(Dataset excerpts)

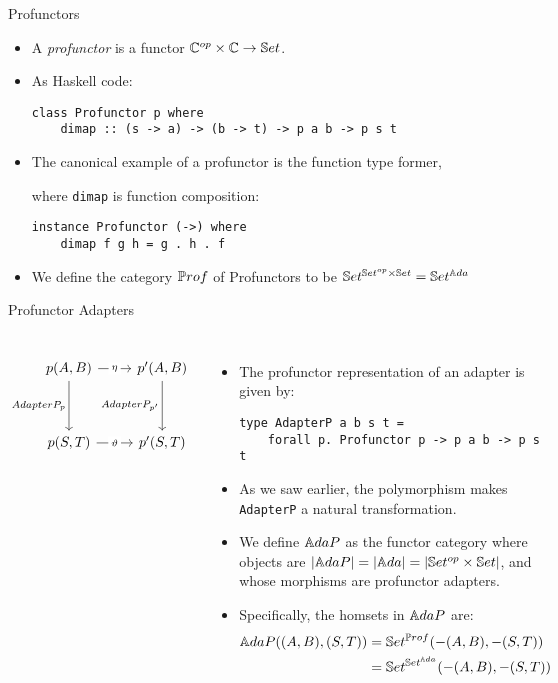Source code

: \begin{frame}[fragile]{Profunctors}
	\begin{itemize}
		\item A \textit{profunctor} is a functor $\mathbb{C}^{op} \times \mathbb{C} \to \mathbb{S}et$.
		\pause\item As Haskell code:
		\begin{lstlisting}
class Profunctor p where
	dimap :: (s -> a) -> (b -> t) -> p a b -> p s t
		\end{lstlisting}
		\pause\item The canonical example of a profunctor is the function type former, 
		
		where \texttt{dimap} is function composition:
		\begin{lstlisting}
instance Profunctor (->) where
	dimap f g h = g . h . f
		\end{lstlisting}
		\pause\item We define the category ${\mathbb{P}rof}$ of Profunctors to be $\mathbb{S}et^{\mathbb{S}et^{op} \times \mathbb{S}et} = \mathbb{S}et^{\mathbb{A}da}$
	\end{itemize}
\end{frame}
\begin{frame}[fragile]{Profunctor Adapters}
	\begin{columns}
			\[\begin{tikzcd}
				{p(A,B)} & {p'(A,B)} \\
				\\
				{p(S,T)} & {p'(S,T)}
				\arrow["\eta"{description}, from=1-1, to=1-2]
				\arrow["{AdapterP_p}"', from=1-1, to=3-1]
				\arrow["{AdapterP_{p'}}"', from=1-2, to=3-2]
				\arrow["\vartheta"{description}, from=3-1, to=3-2]
			\end{tikzcd}\]
		\begin{itemize}
			\item The profunctor representation of an adapter is given by:
			\begin{lstlisting}
type AdapterP a b s t =
	forall p. Profunctor p -> p a b -> p s t
			\end{lstlisting}
			\pause\item As we saw earlier, the polymorphism makes \texttt{AdapterP} a natural transformation.
			\pause\item We define $\mathbb{A}daP$ as the functor category where objects are $|\mathbb{A}daP| = |{\mathbb{A}da}| = |\mathbb{S}et^{op} \times \mathbb{S}et|$, and whose morphisms are profunctor adapters.
			\pause\item Specifically, the homsets in $\mathbb{A}daP$ are:
			\begin{align*}
				\mathbb{A}daP ((A,B),(S,T)) &= \mathbb{S}et^{\mathbb{P}rof}(-(A, B), -(S, T))\\
									 &= \mathbb{S}et^{\mathbb{S}et^{{\mathbb{A}da}}}(-(A, B), -(S, T))\\
			\end{align*}
		\end{itemize}
	\end{columns}
\end{frame}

(Task to complete) Return all lines above that mention the word "Profunctors".

(Response to the exercise)
: \begin{frame}[fragile]{Profunctors}
		\pause\item We define the category ${\mathbb{P}rof}$ of Profunctors to be $\mathbb{S}et^{\mathbb{S}et^{op} \times \mathbb{S}et} = \mathbb{S}et^{\mathbb{A}da}$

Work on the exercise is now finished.